A PF viu ‘desvio de finalidade no emprego dos recursos, erros de cálculo na formação de preços de ações da JBS S/A, abandono da forma de cálculo para conversão de debêntures, mudança de percepção de risco do negócio em curto espaço de tempo e dispensa de garantias em operação com debêntures’.

Os prejuízos identificados somam, no mínimo, R$ R$ 1.202.193.851,42, mas podem chegar a RS 1.681.840.633,48, de acordo com as investigações.

Os investigadores consideram, no entanto que ‘não foi possível constatar se a totalização dos recursos das transações financeiras foi efetivamente empregada nos objetivos pactuados, uma vez que não houve comprovação documental, por meio de contratos e comprovantes de transferência bancária, acerca do pagamento realizado para os vendedores (Smithfield, Tasman Group, Bertin e Pilgrim’s) e em relação à integralização que cabia aos sócios fundadores, o que pode redundar em um prejuízo efetivamente muito maior’.
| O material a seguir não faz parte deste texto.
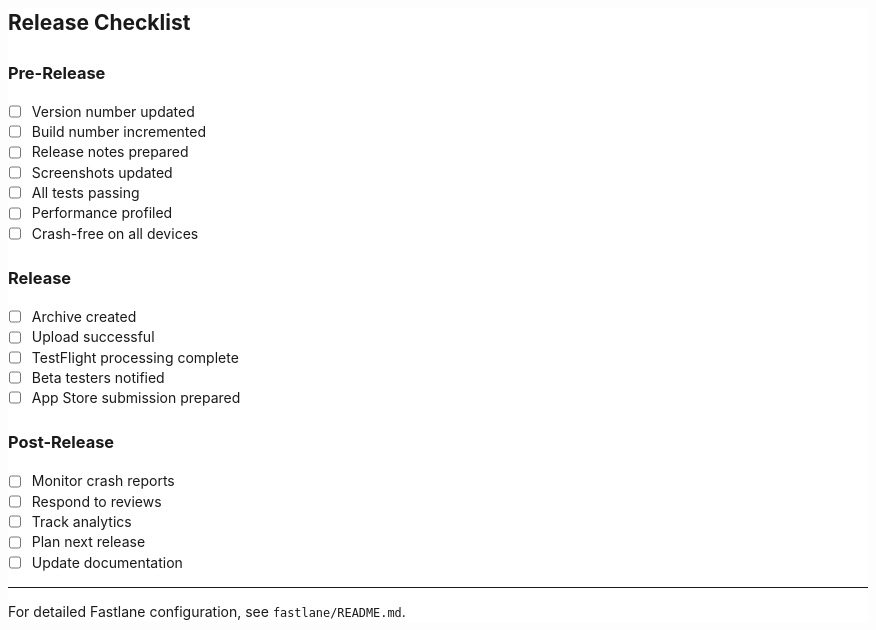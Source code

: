 ## Release Checklist

### Pre-Release
- [ ] Version number updated
- [ ] Build number incremented
- [ ] Release notes prepared
- [ ] Screenshots updated
- [ ] All tests passing
- [ ] Performance profiled
- [ ] Crash-free on all devices

### Release
- [ ] Archive created
- [ ] Upload successful
- [ ] TestFlight processing complete
- [ ] Beta testers notified
- [ ] App Store submission prepared

### Post-Release
- [ ] Monitor crash reports
- [ ] Respond to reviews
- [ ] Track analytics
- [ ] Plan next release
- [ ] Update documentation

---

For detailed Fastlane configuration, see `fastlane/README.md`.
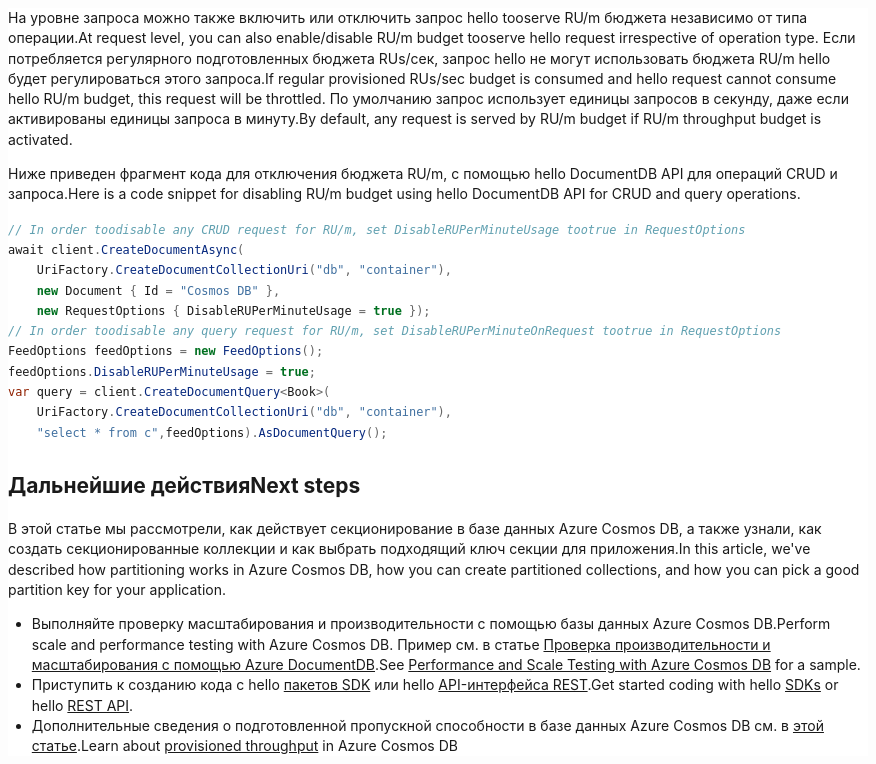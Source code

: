 <span data-ttu-id="e6d43-207">На уровне запроса можно также включить или отключить запрос hello tooserve RU/m бюджета независимо от типа операции.</span><span class="sxs-lookup"><span data-stu-id="e6d43-207">At request level, you can also enable/disable RU/m budget tooserve hello request irrespective of operation type.</span></span> <span data-ttu-id="e6d43-208">Если потребляется регулярного подготовленных бюджета RUs/сек, запрос hello не могут использовать бюджета RU/m hello будет регулироваться этого запроса.</span><span class="sxs-lookup"><span data-stu-id="e6d43-208">If regular provisioned RUs/sec budget is consumed and hello request cannot consume hello RU/m budget, this request will be throttled.</span></span> <span data-ttu-id="e6d43-209">По умолчанию запрос использует единицы запросов в секунду, даже если активированы единицы запроса в минуту.</span><span class="sxs-lookup"><span data-stu-id="e6d43-209">By default, any request is served by RU/m budget if RU/m throughput budget is activated.</span></span> 

<span data-ttu-id="e6d43-210">Ниже приведен фрагмент кода для отключения бюджета RU/m, с помощью hello DocumentDB API для операций CRUD и запроса.</span><span class="sxs-lookup"><span data-stu-id="e6d43-210">Here is a code snippet for disabling RU/m budget using hello DocumentDB API for CRUD and query operations.</span></span>

```csharp
// In order toodisable any CRUD request for RU/m, set DisableRUPerMinuteUsage tootrue in RequestOptions
await client.CreateDocumentAsync(
    UriFactory.CreateDocumentCollectionUri("db", "container"),
    new Document { Id = "Cosmos DB" },
    new RequestOptions { DisableRUPerMinuteUsage = true });
// In order toodisable any query request for RU/m, set DisableRUPerMinuteOnRequest tootrue in RequestOptions
FeedOptions feedOptions = new FeedOptions();
feedOptions.DisableRUPerMinuteUsage = true;
var query = client.CreateDocumentQuery<Book>(
    UriFactory.CreateDocumentCollectionUri("db", "container"),
    "select * from c",feedOptions).AsDocumentQuery();
```

## <a name="next-steps"></a><span data-ttu-id="e6d43-211">Дальнейшие действия</span><span class="sxs-lookup"><span data-stu-id="e6d43-211">Next steps</span></span>

<span data-ttu-id="e6d43-212">В этой статье мы рассмотрели, как действует секционирование в базе данных Azure Cosmos DB, а также узнали, как создать секционированные коллекции и как выбрать подходящий ключ секции для приложения.</span><span class="sxs-lookup"><span data-stu-id="e6d43-212">In this article, we've described how partitioning works in Azure Cosmos DB, how you can create partitioned collections, and how you can pick a good partition key for your application.</span></span>

* <span data-ttu-id="e6d43-213">Выполняйте проверку масштабирования и производительности с помощью базы данных Azure Cosmos DB.</span><span class="sxs-lookup"><span data-stu-id="e6d43-213">Perform scale and performance testing with Azure Cosmos DB.</span></span> <span data-ttu-id="e6d43-214">Пример см. в статье [Проверка производительности и масштабирования с помощью Azure DocumentDB](performance-testing.md).</span><span class="sxs-lookup"><span data-stu-id="e6d43-214">See [Performance and Scale Testing with Azure Cosmos DB](performance-testing.md) for a sample.</span></span>
* <span data-ttu-id="e6d43-215">Приступить к созданию кода с hello [пакетов SDK](documentdb-sdk-dotnet.md) или hello [API-интерфейса REST](/rest/api/documentdb/).</span><span class="sxs-lookup"><span data-stu-id="e6d43-215">Get started coding with hello [SDKs](documentdb-sdk-dotnet.md) or hello [REST API](/rest/api/documentdb/).</span></span>
* <span data-ttu-id="e6d43-216">Дополнительные сведения о подготовленной пропускной способности в базе данных Azure Cosmos DB см. в [этой статье](request-units.md).</span><span class="sxs-lookup"><span data-stu-id="e6d43-216">Learn about [provisioned throughput](request-units.md) in Azure Cosmos DB</span></span>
“A documentação encaminhada não contém comprovantes dos pagamentos feitos aos antigos acionistas dos empresas estrangeiras adquiridas, aos credores das dívidas alegadamente quitadas ou a outras pessoas físicas c Jurídicas pertinentes a cada situação prevista nos quadro.s de fontes e usos dos projetos apoiados. Também não constaram comprovações dos aportes de recursos que deveriam ser providenciados pelos sócios fundadores da JBS em cada uma das operações de aumento de capital do Grupo”, anota laudo pericial da PF.

Consta no documento que  não foi possível confirmar se os recursos da BNDESPar transferidos para a JBS foram, efetivamente, empregados conforme os projetos aprovados, nem se os sócios fundadores integralizaram os recursos devidos no contexto das operações de aumento de capital pactuadas’.

COM A PALAVRA, J&F

O grupo J&F, através de seus advogados, está entrando com os recursos cabíveis no Tribunal Regional Federal para reverter a decisão do juiz Ricardo Leite, da 10ª Vara Federal de Brasília, que, baseado em premissas falsas, determinou o bloqueio dos bens da família Batista e de suas empresas.
A defesa vai sustentar que houve manifesta ausência de fundamentação na decisão do juiz de primeira instância e demandar que prevaleça a decisão anterior, que liberou os bens dos empresários.
A decisão é juridicamente frágil porque, em vez de consultar as leis e a documentação disponível sobre os acordos de colaboração premiada e de leniência, o magistrado se baseou em notícias divulgadas pela “mídia nacional”.
Ele se refere equivocadamente à rescisão do acordo de colaboração premiada de Wesley Batista, sem atentar para o fato de que isso nunca foi nem solicitado pela Procuradoria-Geral da República.
Quanto ao acordo de Joesley Batista, referido como se tivesse sido rescindido, também continua em pleno vigor, pois o pedido de rescisão não foi homologado pelo Supremo Tribunal Federal.
A decisão do juiz causa perplexidade ao atingir não apenas os empresários e seus familiares, mas milhares de funcionários do grupo.
Por fim, a decisão de exigir o contingenciamento de R$ 1,6 bilhão para pagamento ao BNDES é injustificável, uma vez que a multa prevista no acordo da J&F já prevê que R$ 1,7 bilhão será canalizado para o banco estatal.